> EXERCISE: Stop at the line containing "The ONLY story": repeat exactly every line of the entries below from the first up to it, plus that line, with pictures omitted.

> INFORMATION SHOWN:
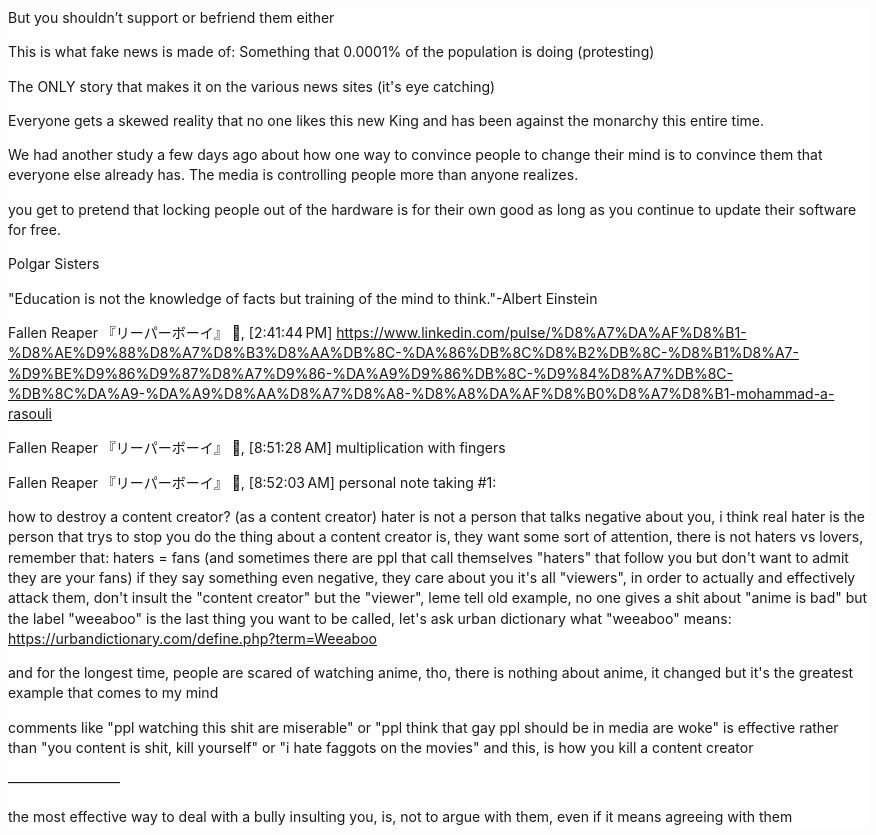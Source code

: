  But you shouldn’t support or befriend them either

This is what fake news is made of:
Something that 0.0001% of the population is doing (protesting)

The ONLY story that makes it on the various news sites (it's eye catching)

Everyone gets a skewed reality that no one likes this new King and has been against the monarchy this entire time.

We had another study a few days ago about how one way to convince people to change their mind is to convince them that everyone else already has. The media is controlling people more than anyone realizes.

you get to pretend that locking people out of the hardware is for their own good as long as you continue to update their software for free.

Polgar Sisters

"Education is not the knowledge of facts but training of the mind to think."-Albert Einstein

Fallen Reaper 『リーパーボーイ』⁪⁬⁮ 🦦, [2:41:44 PM]
https://www.linkedin.com/pulse/%D8%A7%DA%AF%D8%B1-%D8%AE%D9%88%D8%A7%D8%B3%D8%AA%DB%8C-%DA%86%DB%8C%D8%B2%DB%8C-%D8%B1%D8%A7-%D9%BE%D9%86%D9%87%D8%A7%D9%86-%DA%A9%D9%86%DB%8C-%D9%84%D8%A7%DB%8C-%DB%8C%DA%A9-%DA%A9%D8%AA%D8%A7%D8%A8-%D8%A8%DA%AF%D8%B0%D8%A7%D8%B1-mohammad-a-rasouli

Fallen Reaper 『リーパーボーイ』⁪⁬⁮ 🦦, [8:51:28 AM]
multiplication with fingers

Fallen Reaper 『リーパーボーイ』⁪⁬⁮ 🦦, [8:52:03 AM]
personal note taking #1:

how to destroy a content creator?
(as a content creator) hater is not a person that talks negative about you, i think real hater is the person that trys to stop you do
the thing about a content creator is, they want some sort of attention, there is not haters vs lovers,  remember that:
haters = fans (and sometimes there are ppl that call themselves "haters" that follow you but don't want to admit they are your fans)
if they say something even negative, they care about you
it's all "viewers", in order to actually and effectively attack them, don't insult the "content creator" but the "viewer", leme tell old example, no one gives a shit about "anime is bad" but the label "weeaboo" is the last thing you want to be called, let's ask urban dictionary what "weeaboo" means:
https://urbandictionary.com/define.php?term=Weeaboo

and for the longest time, people are scared of watching anime, tho, there is nothing about anime, it changed but it's the greatest example that comes to my mind

comments like "ppl watching this shit are miserable" or "ppl think that gay ppl should be in media are woke" is effective rather than "you content is shit, kill yourself" or "i hate faggots on the movies"
and this, is how you kill a content creator

————————

the most effective way to deal with a bully insulting you, is, not to argue with them, even if it means agreeing with them
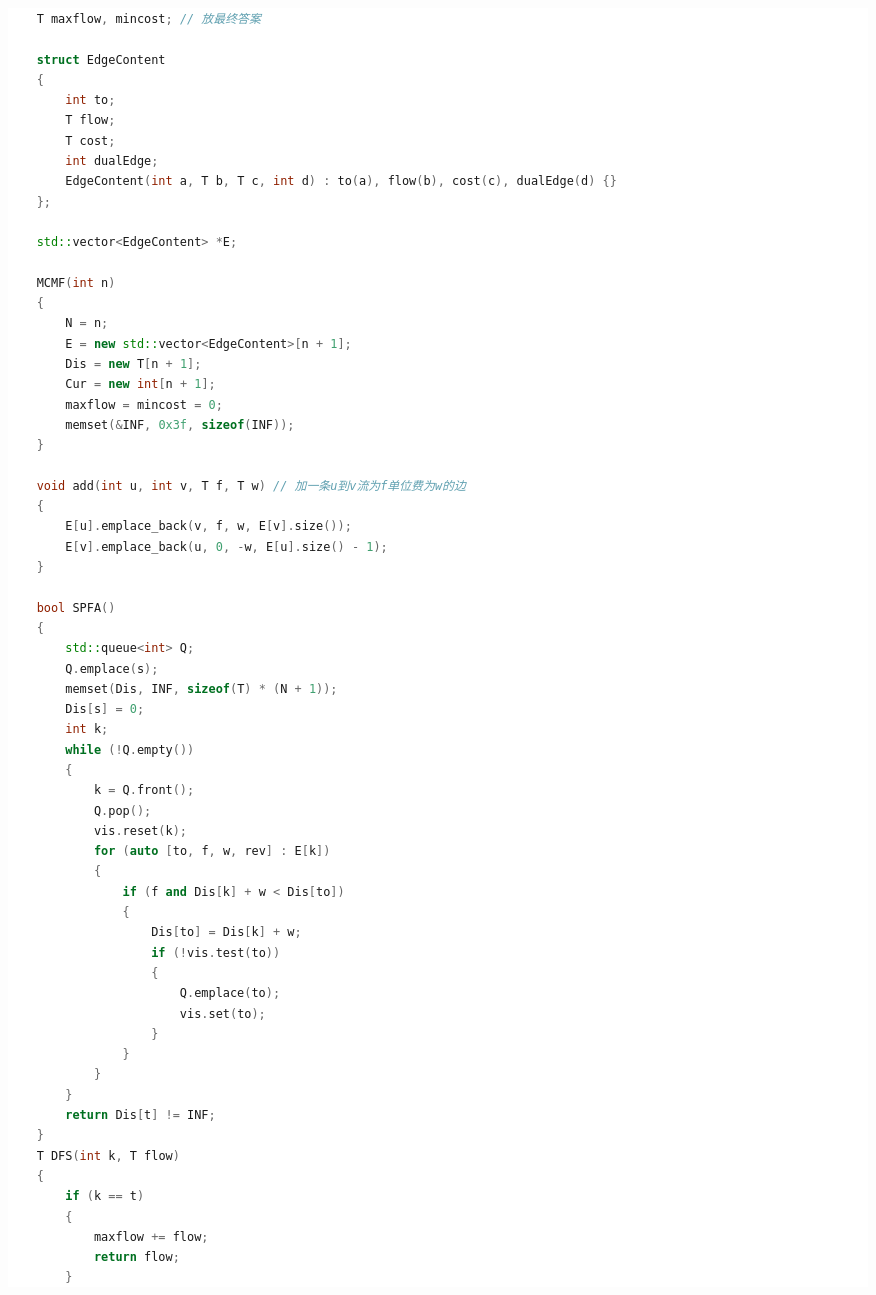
 ```cpp
    T maxflow, mincost; // 放最终答案

    struct EdgeContent
    {
        int to;
        T flow;
        T cost;
        int dualEdge;
        EdgeContent(int a, T b, T c, int d) : to(a), flow(b), cost(c), dualEdge(d) {}
    };

    std::vector<EdgeContent> *E;

    MCMF(int n)
    {
        N = n;
        E = new std::vector<EdgeContent>[n + 1];
        Dis = new T[n + 1];
        Cur = new int[n + 1];
        maxflow = mincost = 0;
        memset(&INF, 0x3f, sizeof(INF));
    }

    void add(int u, int v, T f, T w) // 加一条u到v流为f单位费为w的边
    {
        E[u].emplace_back(v, f, w, E[v].size());
        E[v].emplace_back(u, 0, -w, E[u].size() - 1);
    }

    bool SPFA()
    {
        std::queue<int> Q;
        Q.emplace(s);
        memset(Dis, INF, sizeof(T) * (N + 1));
        Dis[s] = 0;
        int k;
        while (!Q.empty())
        {
            k = Q.front();
            Q.pop();
            vis.reset(k);
            for (auto [to, f, w, rev] : E[k])
            {
                if (f and Dis[k] + w < Dis[to])
                {
                    Dis[to] = Dis[k] + w;
                    if (!vis.test(to))
                    {
                        Q.emplace(to);
                        vis.set(to);
                    }
                }
            }
        }
        return Dis[t] != INF;
    }
    T DFS(int k, T flow)
    {
        if (k == t)
        {
            maxflow += flow;
            return flow;
        }
```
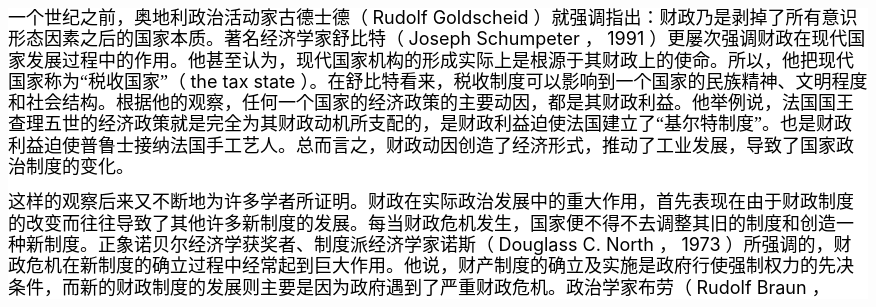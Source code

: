  <div class="article-content">
   <p>
    <span style="font-size: 13.5pt; line-height: 115%; color: black;">
    </span>
    <span style="font-size: 13.5pt; line-height: 115%; font-family: SimSun; color: black;">
     一个世纪之前，奥地利政治活动家古德士德（
    </span>
    <span style="font-size: 13.5pt; line-height: 115%; color: black;">
     Rudolf Goldscheid
    </span>
    <span style="font-size: 13.5pt; line-height: 115%; font-family: SimSun; color: black;">
     ）就强调指出：财政乃是剥掉了所有意识形态因素之后的国家本质。著名经济学家舒比特（
    </span>
    <span style="font-size: 13.5pt; line-height: 115%; color: black;">
     Joseph Schumpeter
    </span>
    <span style="font-size: 13.5pt; line-height: 115%; font-family: SimSun; color: black;">
     ，
    </span>
    <span style="font-size: 13.5pt; line-height: 115%; color: black;">
     1991
    </span>
    <span style="font-size: 13.5pt; line-height: 115%; font-family: SimSun; color: black;">
     ）更屡次强调财政在现代国家发展过程中的作用。他甚至认为，现代国家机构的形成实际上是根源于其财政上的使命。所以，他把现代国家称为“税收国家”（
    </span>
    <span style="font-size: 13.5pt; line-height: 115%; color: black;">
     the tax state
    </span>
    <span style="font-size: 13.5pt; line-height: 115%; font-family: SimSun; color: black;">
     ）。在舒比特看来，税收制度可以影响到一个国家的民族精神、文明程度和社会结构。根据他的观察，任何一个国家的经济政策的主要动因，都是其财政利益。他举例说，法国国王查理五世的经济政策就是完全为其财政动机所支配的，是财政利益迫使法国建立了“基尔特制度”。也是财政利益迫使普鲁士接纳法国手工艺人。总而言之，财政动因创造了经济形式，推动了工业发展，导致了国家政治制度的变化。
    </span>
    <span style="font-size: 13.5pt; line-height: 115%; color: black;">
    </span>
   </p>
   <p>
    <span style="font-size: 13.5pt; line-height: 115%; color: black;">
    </span>
   </p>
   <p>
    <span style="font-size: 13.5pt; line-height: 115%; color: black;">
    </span>
    <span style="font-size: 13.5pt; line-height: 115%; font-family: SimSun; color: black;">
     这样的观察后来又不断地为许多学者所证明。财政在实际政治发展中的重大作用，首先表现在由于财政制度的改变而往往导致了其他许多新制度的发展。每当财政危机发生，国家便不得不去调整其旧的制度和创造一种新制度。正象诺贝尔经济学获奖者、制度派经济学家诺斯（
    </span>
    <span style="font-size: 13.5pt; line-height: 115%; color: black;">
     Douglass C. North
    </span>
    <span style="font-size: 13.5pt; line-height: 115%; font-family: SimSun; color: black;">
     ，
    </span>
    <span style="font-size: 13.5pt; line-height: 115%; color: black;">
     1973
    </span>
    <span style="font-size: 13.5pt; line-height: 115%; font-family: SimSun; color: black;">
     ）所强调的，财政危机在新制度的确立过程中经常起到巨大作用。他说，财产制度的确立及实施是政府行使强制权力的先决条件，而新的财政制度的发展则主要是因为政府遇到了严重财政危机。政治学家布劳（
    </span>
    <span style="font-size: 13.5pt; line-height: 115%; color: black;">
     Rudolf Braun
    </span>
    <span style="font-size: 13.5pt; line-height: 115%; font-family: SimSun; color: black;">
     ，
    </span>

> TASK SOLUTION:
Source code

:  But you shouldn’t support or befriend them either

This is what fake news is made of:
Something that 0.0001% of the population is doing (protesting)

The ONLY story that makes it on the various news sites (it's eye catching)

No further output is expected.